(Problem): Please report how many lines in the records below contain the word "subsubsection", giving only that number.

(Document images with source code)
========================================================================

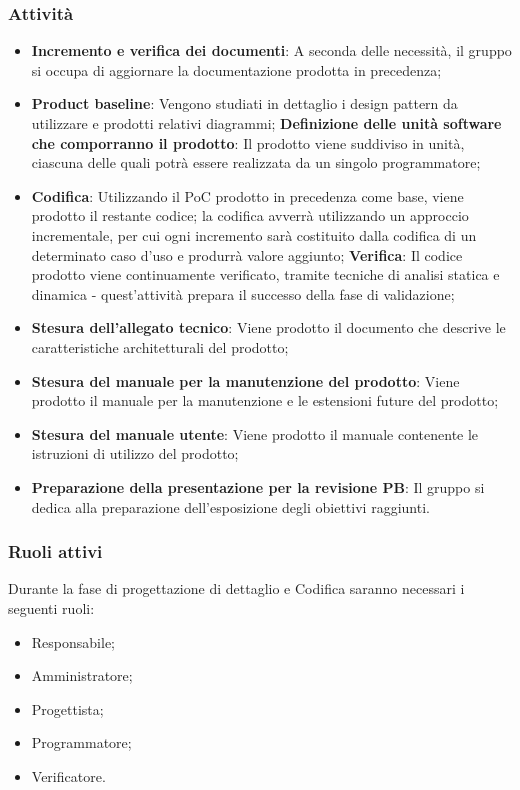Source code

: \subsubsection{Attività}
\begin{itemize}
    \item \textbf{Incremento e verifica dei documenti}: A seconda delle necessità, il gruppo si occupa di aggiornare la documentazione prodotta in precedenza;
    \item \textbf{Product baseline}: Vengono studiati in dettaglio i design pattern da utilizzare e prodotti relativi diagrammi;
        \subitem \textbf{Definizione delle unità software che comporranno il prodotto}: Il prodotto viene suddiviso in unità, ciascuna delle quali potrà essere realizzata da un singolo programmatore;
    \item \textbf{Codifica}: Utilizzando il PoC prodotto in precedenza come base, viene prodotto il restante codice; la codifica avverrà utilizzando un approccio incrementale, per cui ogni incremento sarà costituito dalla codifica di un determinato caso d’uso e produrrà valore aggiunto;
        \subitem \textbf{Verifica}: Il codice prodotto viene continuamente verificato, tramite tecniche di analisi statica e dinamica - quest’attività prepara il successo della fase di validazione;
    \item \textbf{Stesura dell’allegato tecnico}: Viene prodotto il documento che descrive le caratteristiche architetturali del prodotto;
    \item \textbf{Stesura del manuale per la manutenzione del prodotto}: Viene prodotto il manuale per la manutenzione e le estensioni future del prodotto;
    \item \textbf{Stesura del manuale utente}: Viene prodotto il manuale contenente le istruzioni di utilizzo del prodotto;
    \item \textbf{Preparazione della presentazione per la revisione PB}: Il gruppo si dedica alla preparazione dell’esposizione degli obiettivi raggiunti.
\end{itemize}

\subsubsection{Ruoli attivi}
Durante la fase di progettazione di dettaglio e Codifica saranno necessari i seguenti ruoli:
\begin{itemize}
	\item Responsabile;
    \item Amministratore;
    \item Progettista;
    \item Programmatore;
    \item Verificatore.
\end{itemize}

========================================================================

(Exercise response): 2